Hi, As a Domain Admin I have been happily using my phone to sync with our Exchange 2003 and 2007 servers. I deployed a new install of Exchange 2010 and moved my mailbox over onto it, and lost the ability to sync. I tracked this down to the AdminSDHolder service running the SDPROP procedure which changed security settings on my account for the Exchnage Servers group and knocked out the ActiveSync ability. Resetting the account to inherit settings fixed it for a short while, but as soon as the process ran, it reset the values and stopped it working again. I know that MS want Domain Admins to run as regular users and elevate their permissions, but I don;t want to.

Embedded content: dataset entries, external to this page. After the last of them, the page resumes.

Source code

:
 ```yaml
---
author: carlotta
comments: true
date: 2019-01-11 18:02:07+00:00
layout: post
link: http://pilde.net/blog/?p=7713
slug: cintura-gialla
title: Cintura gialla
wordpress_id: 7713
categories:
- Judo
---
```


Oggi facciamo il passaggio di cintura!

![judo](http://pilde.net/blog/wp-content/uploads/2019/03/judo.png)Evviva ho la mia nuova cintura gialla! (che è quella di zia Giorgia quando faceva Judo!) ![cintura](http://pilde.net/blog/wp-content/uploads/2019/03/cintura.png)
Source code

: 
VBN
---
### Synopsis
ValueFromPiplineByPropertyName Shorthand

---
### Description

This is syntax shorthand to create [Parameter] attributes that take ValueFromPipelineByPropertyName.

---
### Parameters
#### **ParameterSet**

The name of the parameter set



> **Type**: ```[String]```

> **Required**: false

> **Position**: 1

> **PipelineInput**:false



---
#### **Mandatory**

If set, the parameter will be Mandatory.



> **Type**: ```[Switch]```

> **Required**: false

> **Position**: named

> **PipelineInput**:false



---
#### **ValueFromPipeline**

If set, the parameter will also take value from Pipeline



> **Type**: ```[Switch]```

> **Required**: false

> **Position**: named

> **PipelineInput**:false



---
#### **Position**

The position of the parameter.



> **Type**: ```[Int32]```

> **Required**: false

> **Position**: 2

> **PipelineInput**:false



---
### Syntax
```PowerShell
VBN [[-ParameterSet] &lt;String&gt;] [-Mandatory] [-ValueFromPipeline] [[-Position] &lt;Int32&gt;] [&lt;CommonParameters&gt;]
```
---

I'll take responsibility for any bad things that happen, so please advise me.... What are the settings that are granted when Inherit Permissions is set that grant ActiveSync to work, and if I set them directly in my security tab, will SDPROP overwrite them? Thanks, Adam

Adam, You are correct that Microsoft does not want your admins to run with domain admin accounts, but would rather have you run applications in 'Run As' mode with administrative privledges. This is for pretty obvious reasons, but it looks like you are willing to take the risk. If that is the case you would need to modify the root account AdminSDHolders attributes so the next time it synced with the admins accounts the new property wouldn't reset. Again, NOT RECOMMENDED. With that being said here is how you do it: - Open ADSI Edit - Browse to "CN=AdminSDHolders,OU=System,DC=yourdomain,DC=com" - go into the properties of the AdminSDHolders and modify the attribute you want to change - Save the changes From that point you can modify the attribute on your admin account and it won't be reset. Below is a good article that discusses this problem and differing solutions. http://msmvps.com/blogs/UlfBSimonWeidner/archive/2005/05/29/49659.aspx -Jorge Jorge R. Diaz PMP, CCNA, MCSE, MCSA Sr. Microsoft Consultant Planet Technologies, Inc.

I wouldn't take that chance. It's an awful administrative practice.Ed Crowley MVP "There are seldom good technological solutions to behavioral problems."

Ed, I couldn't agree with you more :)Jorge R. Diaz PMP, CCNA, MCSE, MCSA Sr. Microsoft Consultant Planet Technologies, Inc.

Thank you for your assistance, it was very helpful.